* What this task involves *
The lines to copy are those in the records below that hold the word "integer".

*** Begin section ***

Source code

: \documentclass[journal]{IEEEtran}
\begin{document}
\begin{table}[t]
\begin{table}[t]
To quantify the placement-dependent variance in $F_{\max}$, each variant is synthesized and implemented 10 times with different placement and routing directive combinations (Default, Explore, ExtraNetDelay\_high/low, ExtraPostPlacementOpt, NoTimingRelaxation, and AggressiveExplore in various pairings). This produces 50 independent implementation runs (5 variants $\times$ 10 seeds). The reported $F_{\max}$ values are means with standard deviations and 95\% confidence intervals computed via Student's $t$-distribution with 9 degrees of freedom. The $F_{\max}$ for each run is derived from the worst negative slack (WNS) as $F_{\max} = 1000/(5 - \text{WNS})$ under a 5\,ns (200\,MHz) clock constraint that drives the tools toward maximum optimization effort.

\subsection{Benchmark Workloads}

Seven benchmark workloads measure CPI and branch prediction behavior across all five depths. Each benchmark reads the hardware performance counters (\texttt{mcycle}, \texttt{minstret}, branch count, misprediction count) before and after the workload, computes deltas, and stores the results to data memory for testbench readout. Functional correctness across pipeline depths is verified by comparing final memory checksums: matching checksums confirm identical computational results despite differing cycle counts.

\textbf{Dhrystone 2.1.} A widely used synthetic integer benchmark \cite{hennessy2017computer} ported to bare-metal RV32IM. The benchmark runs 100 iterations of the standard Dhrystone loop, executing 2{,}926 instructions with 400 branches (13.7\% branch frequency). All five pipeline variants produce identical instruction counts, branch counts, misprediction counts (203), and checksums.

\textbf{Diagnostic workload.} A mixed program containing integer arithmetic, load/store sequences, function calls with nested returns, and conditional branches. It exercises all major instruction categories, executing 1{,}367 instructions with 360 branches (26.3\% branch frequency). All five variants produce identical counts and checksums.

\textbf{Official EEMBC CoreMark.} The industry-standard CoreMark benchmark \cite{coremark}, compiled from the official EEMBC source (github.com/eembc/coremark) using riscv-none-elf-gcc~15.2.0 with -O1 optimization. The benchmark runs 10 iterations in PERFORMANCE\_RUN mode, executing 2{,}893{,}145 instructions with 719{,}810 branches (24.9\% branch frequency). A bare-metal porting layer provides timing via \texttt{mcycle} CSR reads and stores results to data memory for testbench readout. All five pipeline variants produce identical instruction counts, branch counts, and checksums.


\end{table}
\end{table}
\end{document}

*** End section ***

* Exercise result *
\textbf{Dhrystone 2.1.} A widely used synthetic integer benchmark \cite{hennessy2017computer} ported to bare-metal RV32IM. The benchmark runs 100 iterations of the standard Dhrystone loop, executing 2{,}926 instructions with 400 branches (13.7\% branch frequency). All five pipeline variants produce identical instruction counts, branch counts, misprediction counts (203), and checksums.
\textbf{Diagnostic workload.} A mixed program containing integer arithmetic, load/store sequences, function calls with nested returns, and conditional branches. It exercises all major instruction categories, executing 1{,}367 instructions with 360 branches (26.3\% branch frequency). All five variants produce identical counts and checksums.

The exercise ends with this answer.